Given records:

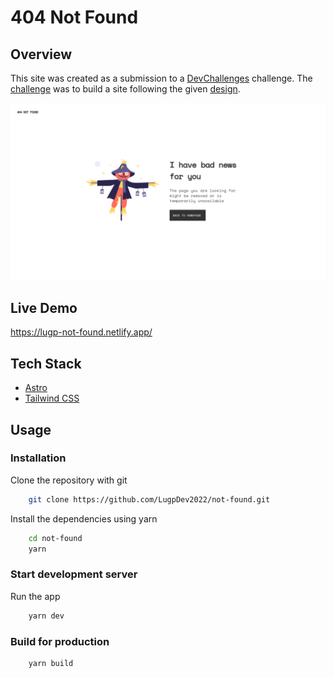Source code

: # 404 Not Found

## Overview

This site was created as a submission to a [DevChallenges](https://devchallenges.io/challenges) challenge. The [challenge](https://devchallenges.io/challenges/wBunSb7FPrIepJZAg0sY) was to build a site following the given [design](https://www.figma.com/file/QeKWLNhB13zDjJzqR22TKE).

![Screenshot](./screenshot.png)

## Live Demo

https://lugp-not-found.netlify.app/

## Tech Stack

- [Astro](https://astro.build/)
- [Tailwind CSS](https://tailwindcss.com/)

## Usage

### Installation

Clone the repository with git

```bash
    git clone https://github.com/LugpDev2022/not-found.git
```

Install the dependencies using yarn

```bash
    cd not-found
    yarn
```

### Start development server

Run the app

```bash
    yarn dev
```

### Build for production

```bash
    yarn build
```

==

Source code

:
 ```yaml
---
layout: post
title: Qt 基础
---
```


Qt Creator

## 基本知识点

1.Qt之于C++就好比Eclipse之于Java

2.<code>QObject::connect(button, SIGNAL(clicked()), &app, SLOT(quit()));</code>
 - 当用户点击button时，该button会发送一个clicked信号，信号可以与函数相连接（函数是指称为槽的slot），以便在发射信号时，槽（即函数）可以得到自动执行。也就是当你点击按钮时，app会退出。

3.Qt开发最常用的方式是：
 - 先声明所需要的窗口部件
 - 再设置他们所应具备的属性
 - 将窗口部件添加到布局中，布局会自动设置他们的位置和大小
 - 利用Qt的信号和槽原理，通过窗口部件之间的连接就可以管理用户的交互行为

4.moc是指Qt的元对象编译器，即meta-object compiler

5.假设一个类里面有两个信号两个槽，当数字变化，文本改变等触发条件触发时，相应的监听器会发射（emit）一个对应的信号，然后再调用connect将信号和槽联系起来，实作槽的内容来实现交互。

Required work: For the string "https", work out how many lines of the entries contain it and reply with that number alone.

Expected answer: 5